Poor legal training has drilled into many military leaders that proportionality is the concept that only the minimum amount of force should be used to meet the threat and to complete the mission. The confusion between these principles has led to a generation of officers who erroneously believe that it is not in accordance with the laws of war to “kill a fly with a sledgehammer”.

It was only after reading an outstanding 2003 article published in the Marine Corps Gazette, that I finally understood the mystery of proportionality. [1]  There are three separate concepts that are often confused:-

1)   Proportionality, which weighs civilian collateral damage with military advantage.

2)   Proportionate response which only applies during instances of self-defense, when only the minimum amount of force should be employed to defeat the threat.

3)   Economy force which is the principle of war that only the minimum essential combat power should be expended on secondary efforts. [2]
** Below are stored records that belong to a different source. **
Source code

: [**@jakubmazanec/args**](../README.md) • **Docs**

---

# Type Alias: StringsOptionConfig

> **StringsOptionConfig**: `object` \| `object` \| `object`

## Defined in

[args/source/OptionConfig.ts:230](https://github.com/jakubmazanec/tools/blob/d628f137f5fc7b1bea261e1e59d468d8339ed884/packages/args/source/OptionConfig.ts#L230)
More than ten years after the publication of the article in the Marine Corps Gazette, proportionality is still explained in confusing terms within official directives. See the below excerpt from the current [3] CJCSI 3121.01B Standing Rules of Engagement for U.S. forces:-

“(3) Proportionality. The use of force in self-defense should be sufficient to respond decisively tohostile acts or demonstrations of hostile intent. Such use of force may exceed the means and intensity of the hostile act or hostile intent, but the nature, duration and scope of force used should not exceed what is required. The concept of proportionality in self-defense should not be confused with attempts to minimize collateral damage during offensive operations. [4]
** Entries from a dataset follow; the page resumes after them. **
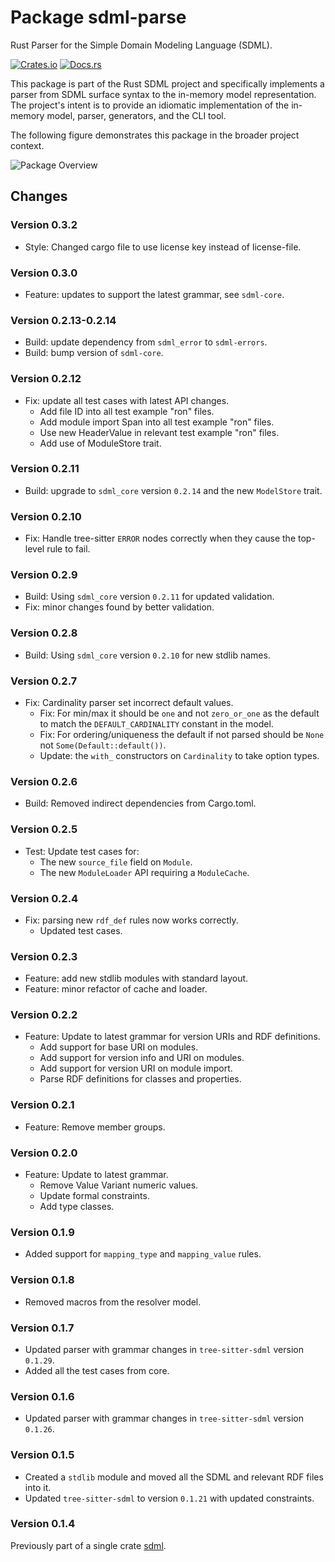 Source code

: # Package sdml-parse

Rust Parser for the Simple Domain Modeling Language (SDML).

[![Crates.io](https://img.shields.io/crates/v/sdml_parse.svg)](https://crates.io/crates/sdml_parse)
[![Docs.rs](https://img.shields.io/docsrs/sdml-parse.svg)](https://docs.rs/sdml_parse)

This package is part of the Rust SDML project and specifically implements a
parser from SDML surface syntax to the in-memory model representation. The
project's intent is to provide an idiomatic implementation of the in-memory
model, parser, generators, and the CLI tool.

The following figure demonstrates this package in the broader project context.

![Package Overview](https://raw.githubusercontent.com/sdm-lang/rust-sdml/refs/heads/main/doc/overview-parse.png)

## Changes

### Version 0.3.2

* Style: Changed cargo file to use license key instead of license-file.

### Version 0.3.0

* Feature: updates to support the latest grammar, see `sdml-core`.

### Version 0.2.13-0.2.14

* Build: update dependency from `sdml_error` to `sdml-errors`.
* Build: bump version of `sdml-core`.

### Version 0.2.12

* Fix: update all test cases with latest API changes.
  * Add file ID into all test example "ron" files.
  * Add module import Span into all test example "ron" files.
  * Use new HeaderValue in relevant test example "ron" files.
  * Add use of ModuleStore trait.

### Version 0.2.11

* Build: upgrade to `sdml_core` version `0.2.14` and the new `ModelStore` trait.

### Version 0.2.10

* Fix: Handle tree-sitter `ERROR` nodes correctly when they cause the top-level
  rule to fail.

### Version 0.2.9

* Build: Using `sdml_core` version `0.2.11` for updated validation.
* Fix: minor changes found by better validation.

### Version 0.2.8

* Build: Using `sdml_core` version `0.2.10` for new stdlib names.

### Version 0.2.7

* Fix: Cardinality parser set incorrect default values.
  * Fix: For min/max it should be `one` and not `zero_or_one` as the default to
    match the `DEFAULT_CARDINALITY` constant in the model.
  * Fix: For ordering/uniqueness the default if not parsed should be `None` not
    `Some(Default::default())`.
  * Update: the `with_` constructors on `Cardinality` to take option types.

### Version 0.2.6

* Build: Removed indirect dependencies from Cargo.toml.

### Version 0.2.5

* Test: Update test cases for:
  * The new `source_file` field on `Module`.
  * The new `ModuleLoader` API requiring a `ModuleCache`.

### Version 0.2.4

* Fix: parsing new `rdf_def` rules now works correctly.
  * Updated test cases.

### Version 0.2.3

* Feature: add new stdlib modules with standard layout.
* Feature: minor refactor of cache and loader.

### Version 0.2.2

* Feature: Update to latest grammar for version URIs and RDF definitions.
  * Add support for base URI on modules.
  * Add support for version info and URI on modules.
  * Add support for version URI on module import.
  * Parse RDF definitions for classes and properties.

### Version 0.2.1

* Feature: Remove member groups.

### Version 0.2.0

* Feature: Update to latest grammar.
  * Remove Value Variant numeric values.
  * Update formal constraints.
  * Add type classes.

### Version 0.1.9

* Added support for `mapping_type` and `mapping_value` rules.

### Version 0.1.8

* Removed macros from the resolver model.

### Version 0.1.7

* Updated parser with grammar changes in `tree-sitter-sdml` version `0.1.29`.
* Added all the test cases from core.

### Version 0.1.6

* Updated parser with grammar changes in `tree-sitter-sdml` version `0.1.26`.

### Version 0.1.5

* Created a `stdlib` module and moved all the SDML and relevant RDF files into it.
* Updated `tree-sitter-sdml` to version `0.1.21` with updated constraints.

### Version 0.1.4

Previously part of a single crate [sdml](https://crates.io/crates/sdml).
Yes, we must minimize civilian destruction, but the concept of proportionality states that collateral damage is acceptable if it is outweighed by military advantage. Although the law of war is designed to protect civilians and minimize unnecessary suffering of combatants, the law of war doesn’t prescribe the size of the weapon that we can use to kill the enemy to accomplish the mission. [5] Therefore, it is perfectly acceptable to use a sledgehammer to kill that pesky little fly that is ruining your AO.

[1] Gregory G. Gillette, “Proportionality in the Law of War.” Marine Corps Gazette 87, no. 9 (September 2003): 60-62.

[2]  U.S. Department of Defense. JP 3-0: Joint Operations. Washington DC: Joint Chiefs of Staff, 11 August 2011, www.dtic.mil/doctrine/new_pubs/jp3_0.pdf, A-1.  

[3] U.S. Department of Defense. CJCS List of superseded directives, Washington DC: Joint Chiefs of Staff, 7 January 2014, www.dtic.mil/cjcs_directives/support/cjcs/cjcssupcana.pdf

[4] U.S. Department of Defense, CJCSI 3121.01B Standing Rules of Engagement, Washington DC: Joint Chiefs of Staff,  13 June 2005, posted on Small Wars Journal

[5] Gregory G. Gillette, “Proportionality in the Law of War.” Marine Corps Gazette 87, no. 9 (September 2003): 62.